The glasses look comfortable, too, at around 45 grams in weight with two sizes (small/medium, and large). Since the speakers aren't jammed into your ear canal when audio plays, phone or virtual meeting calls sound more natural.

Charging is interesting. There are proprietary magnetic connectors and no open ports (which helps with that IPX4 rating) on each ear stem. There are two connectors because Razer didn't want to run the battery wire through the frame itself. The result is the Anzu can flex widely open akin to genuine eyeglasses, ensuring a more comfortable fit.

Battery life with streaming audio is rated at five hours, which should be more than enough for a workday. Folding them up, which also powers them off, should give two weeks of standby time.

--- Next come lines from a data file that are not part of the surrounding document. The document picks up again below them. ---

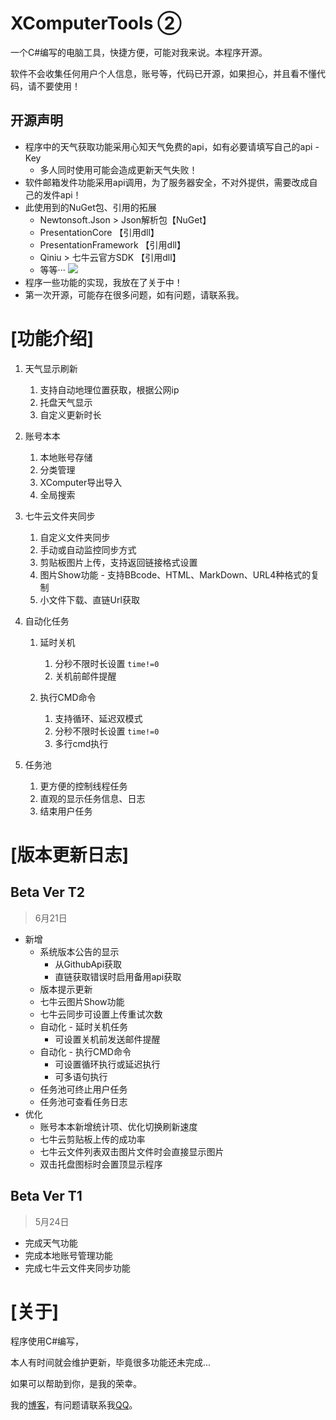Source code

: # XComputerTools ②

一个C#编写的电脑工具，快捷方便，可能对我来说。本程序开源。   

软件不会收集任何用户个人信息，账号等，代码已开源，如果担心，并且看不懂代码，请不要使用！

## 开源声明

- 程序中的天气获取功能采用心知天气免费的api，如有必要请填写自己的api - Key
  - 多人同时使用可能会造成更新天气失败！
- 软件邮箱发件功能采用api调用，为了服务器安全，不对外提供，需要改成自己的发件api！
- 此使用到的NuGet包、引用的拓展
  - Newtonsoft.Json > Json解析包【NuGet】
  - PresentationCore 【引用dll】
  - PresentationFramework 【引用dll】
  - Qiniu > 七牛云官方SDK 【引用dll】
  - 等等··· ![](http://cdn.x-tools.top/MarkDownImg/202252479550086.png)
- 程序一些功能的实现，我放在了关于中！
- 第一次开源，可能存在很多问题，如有问题，请联系我。

# [功能介绍]

1. 天气显示刷新
   1. 支持自动地理位置获取，根据公网ip
   2. 托盘天气显示
   3. 自定义更新时长

2. 账号本本
   1. 本地账号存储
   2. 分类管理
   3. XComputer导出导入
   4. 全局搜索

3. 七牛云文件夹同步
   1. 自定义文件夹同步
   2. 手动或自动监控同步方式
   3. 剪贴板图片上传，支持返回链接格式设置
   4. 图片Show功能  - 支持BBcode、HTML、MarkDown、URL4种格式的复制
   5. 小文件下载、直链Url获取

4. 自动化任务
   1. 延时关机
      1. 分秒不限时长设置 `time!=0`
      2. 关机前邮件提醒

   2. 执行CMD命令
      1. 支持循环、延迟双模式
      2. 分秒不限时长设置 `time!=0`
      3. 多行cmd执行

5. 任务池
   1. 更方便的控制线程任务
   2. 直观的显示任务信息、日志
   3. 结束用户任务


# [版本更新日志]

## Beta Ver T2

> 6月21日

- 新增
  - 系统版本公告的显示
    - 从GithubApi获取
    - 直链获取错误时启用备用api获取
  - 版本提示更新
  - 七牛云图片Show功能
  - 七牛云同步可设置上传重试次数
  - 自动化 - 延时关机任务
    - 可设置关机前发送邮件提醒
  - 自动化 - 执行CMD命令
    - 可设置循环执行或延迟执行
    - 可多语句执行
  - 任务池可终止用户任务
  - 任务池可查看任务日志
- 优化
  - 账号本本新增统计项、优化切换刷新速度
  - 七牛云剪贴板上传的成功率
  - 七牛云文件列表双击图片文件时会直接显示图片
  - 双击托盘图标时会置顶显示程序

## Beta Ver T1

> 5月24日

- 完成天气功能
- 完成本地账号管理功能
- 完成七牛云文件夹同步功能



# [关于]

程序使用C#编写，

本人有时间就会维护更新，毕竟很多功能还未完成...

如果可以帮助到你，是我的荣幸。

我的[博客](https://blog.x-tools.top)，有问题请联系我[QQ](http://wpa.qq.com/msgrd?v=3&uin=1424473282&site=qq&menu=yes)。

By default, the lenses are the clear, blue light filtering ones, but users can pop them out and replace them with the included polarized lenses for outdoor uses. While Razer does not expect you to do this too frequently, they have ensured that they should last a long time in testing.

Razer is teaming up with Lensabl with 15 percent off for prescription lenses for those who purchase Anzus, all done via its Lensabl website. Of course, you can also bring the glasses to your local eyeglass store and have them make up lenses too.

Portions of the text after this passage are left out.